SEBI proposes changes in ITP norms to attract more firms

The Securities and Exchange Board of India (Sebi) on Friday proposed changes to the Institutional Trading Platform (ITP), to draw more companies to it. Comment on the discussion paper has been invited till August 14.

Introduced in 2013, the platform allows companies, particularly in information technology (IT), to list without necessarily doing an Initial Public Offer of equity. So far, only around 40 companies are listed on the ITP platforms of the BSE or the National Stock Exchange.

IT companies to qualify on this platform need Qualified Institutional Buyer (QIB) shareholding of at least 25 per cent; other companies need 50 per cent. Sebi has proposed to expanded the definition of QIBs to investors such as family trusts and individual foreign investors. Also, to do away with the 25 per cent cap on single investors listed on the platform.

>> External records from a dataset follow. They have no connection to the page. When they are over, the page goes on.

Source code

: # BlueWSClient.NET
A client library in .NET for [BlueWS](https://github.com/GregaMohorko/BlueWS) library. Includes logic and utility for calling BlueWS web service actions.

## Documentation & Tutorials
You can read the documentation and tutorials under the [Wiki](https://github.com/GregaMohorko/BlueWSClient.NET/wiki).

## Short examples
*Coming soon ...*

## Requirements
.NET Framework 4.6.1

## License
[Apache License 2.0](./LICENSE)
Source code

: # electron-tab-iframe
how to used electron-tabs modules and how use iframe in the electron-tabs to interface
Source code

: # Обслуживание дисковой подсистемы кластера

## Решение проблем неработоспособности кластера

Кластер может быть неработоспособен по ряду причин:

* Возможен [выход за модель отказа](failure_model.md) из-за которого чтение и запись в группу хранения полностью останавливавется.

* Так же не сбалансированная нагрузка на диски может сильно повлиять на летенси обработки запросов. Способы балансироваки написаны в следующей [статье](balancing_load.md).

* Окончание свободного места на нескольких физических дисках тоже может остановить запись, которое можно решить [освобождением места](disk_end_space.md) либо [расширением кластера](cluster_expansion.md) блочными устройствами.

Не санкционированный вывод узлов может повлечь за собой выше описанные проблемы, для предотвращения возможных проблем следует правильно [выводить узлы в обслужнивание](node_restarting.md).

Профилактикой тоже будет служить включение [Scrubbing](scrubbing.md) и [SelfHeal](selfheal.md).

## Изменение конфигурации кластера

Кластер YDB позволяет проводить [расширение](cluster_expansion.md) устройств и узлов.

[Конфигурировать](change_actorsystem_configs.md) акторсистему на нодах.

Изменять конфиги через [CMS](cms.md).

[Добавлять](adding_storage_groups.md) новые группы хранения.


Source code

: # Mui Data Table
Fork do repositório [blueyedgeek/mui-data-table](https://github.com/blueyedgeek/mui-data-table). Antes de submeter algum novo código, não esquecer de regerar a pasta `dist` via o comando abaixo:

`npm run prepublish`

Further, it proposes to reduce the minimum institutional investor participation, from 75 per cent to 50 per cent. Also, to increase the ceiling on allotment to individual institutional investors from 10 per cent to 25 per cent to a single entity. Sebi has also proposed to make market making compulsory for a minimum of three years for an issue size of less than Rs 100 crore.

More important, it has proposed to ease trading lots on the ITP platform from Rs 10 lakh to Rs 5 lakh. Interestingly, Sebi has also proposed to rename ITP as  ‘high-tech start-up & other new business platform’.